Se me ocurre que la alegría de Marcos Ana es un triunfo para la humanidad, un logro que él, generoso como solo son los que nada tienen salvo un nombre, se encargó de hacer patrimonio de todos. Una alegría sencilla, lúcida y diáfana que esta España desmemoriada y sombría parece no merecer, pero que, sin embargo, forma también parte de su intenso legado histórico. Una historia en la que fueron acallados los buenos, los nobles, y que aún, por desgracia, peca de enaltecer a los desalmados sin que nada ocurra.
 
“Yo comprendí, a través de Marcos Ana y sus memorias que la libertad no es arrebatable porque es el espacio supremo de autonomía del hombre”
 
La alegría de Marcos Ana era también una derrota para estos últimos. Una prueba irrefutable de que la solidaridad y el amor son la única empresa que prevalece, el único camino posible para los hombres, pues es el único que hace de la alegría un patrimonio irrenunciable: premisa de todo paso hacia delante, prueba de que todo paso que no se encamine hacia ella es un paso hacia atrás.
 
Marcos Ana fue culpable tan solo de desear, inocentemente, a sus diecinueve años, un ideal más justo y más humano. Y fue responsable, tras una segunda vida fuera de los muros, de que esa utopía nos resultara un poco más infatigable a los estoques de la injusticia.

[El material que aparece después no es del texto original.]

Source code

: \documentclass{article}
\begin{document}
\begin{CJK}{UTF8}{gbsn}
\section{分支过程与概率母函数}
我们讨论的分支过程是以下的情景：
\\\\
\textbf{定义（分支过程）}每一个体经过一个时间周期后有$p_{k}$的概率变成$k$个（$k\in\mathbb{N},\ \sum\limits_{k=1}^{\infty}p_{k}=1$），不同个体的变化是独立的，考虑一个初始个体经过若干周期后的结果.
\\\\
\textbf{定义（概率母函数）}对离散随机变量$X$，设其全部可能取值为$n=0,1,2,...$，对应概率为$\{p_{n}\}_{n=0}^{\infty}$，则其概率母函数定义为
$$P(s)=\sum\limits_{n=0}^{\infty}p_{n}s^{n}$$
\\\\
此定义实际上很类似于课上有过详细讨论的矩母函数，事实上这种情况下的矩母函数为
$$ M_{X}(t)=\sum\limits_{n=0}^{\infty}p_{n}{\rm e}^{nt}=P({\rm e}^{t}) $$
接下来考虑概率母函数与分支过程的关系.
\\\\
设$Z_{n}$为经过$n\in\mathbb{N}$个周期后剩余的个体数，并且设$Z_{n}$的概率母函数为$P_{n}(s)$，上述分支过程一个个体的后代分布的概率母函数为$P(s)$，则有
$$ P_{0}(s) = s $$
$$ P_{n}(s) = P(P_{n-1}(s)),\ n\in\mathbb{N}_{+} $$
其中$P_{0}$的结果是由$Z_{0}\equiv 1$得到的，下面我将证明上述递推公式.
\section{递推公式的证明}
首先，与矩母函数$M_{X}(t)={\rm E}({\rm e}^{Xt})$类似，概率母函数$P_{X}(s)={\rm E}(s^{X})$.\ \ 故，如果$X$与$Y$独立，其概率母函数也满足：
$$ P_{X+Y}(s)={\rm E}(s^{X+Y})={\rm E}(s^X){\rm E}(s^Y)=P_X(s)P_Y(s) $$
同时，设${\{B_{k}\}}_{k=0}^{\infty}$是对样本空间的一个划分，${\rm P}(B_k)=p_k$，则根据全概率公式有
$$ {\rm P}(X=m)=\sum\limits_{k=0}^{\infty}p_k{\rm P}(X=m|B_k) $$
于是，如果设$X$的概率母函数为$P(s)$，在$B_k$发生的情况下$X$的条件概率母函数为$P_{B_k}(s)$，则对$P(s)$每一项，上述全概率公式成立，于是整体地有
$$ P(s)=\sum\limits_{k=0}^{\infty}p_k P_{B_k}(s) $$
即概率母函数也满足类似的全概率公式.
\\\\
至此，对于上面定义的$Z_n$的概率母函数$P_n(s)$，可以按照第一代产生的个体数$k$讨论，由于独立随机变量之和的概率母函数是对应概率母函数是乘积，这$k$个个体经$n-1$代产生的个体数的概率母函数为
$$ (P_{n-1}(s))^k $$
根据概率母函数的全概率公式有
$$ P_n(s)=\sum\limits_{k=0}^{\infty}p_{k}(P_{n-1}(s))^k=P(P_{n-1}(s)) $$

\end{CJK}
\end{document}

Los muros de la cárcel, en lugar de silenciarle, le hicieron experimentar –testimonio de ello es la conmovedora veracidad de sus versos– hasta dónde alcanzaba su humanidad.
 
Yo comprendí, a través de Marcos Ana y sus memorias, de su cándido y humilde ejemplo, que la libertad no es arrebatable porque es el espacio supremo de autonomía del hombre. Que puedes encarcelar su cuerpo, acotar su espacio e, incluso, torturar y oscurecer su lucidez, pero un hombre es un hombre –nada puede cambiar eso– y la libertad es su característica esencial, su derecho a ser, por encima de toda circunstancia. El espacio último y primero de su existencia en el mundo. Y eso es lo que significa ser humano.
 
Él rogaba que le dijéramos como era un árbol, que le contáramos el canto de un río, que le hablásemos del mar. Pero fue finalmente él quien nos reveló la cautivadora belleza de la vida, la sublime e inabarcable magnificencia de la libertad.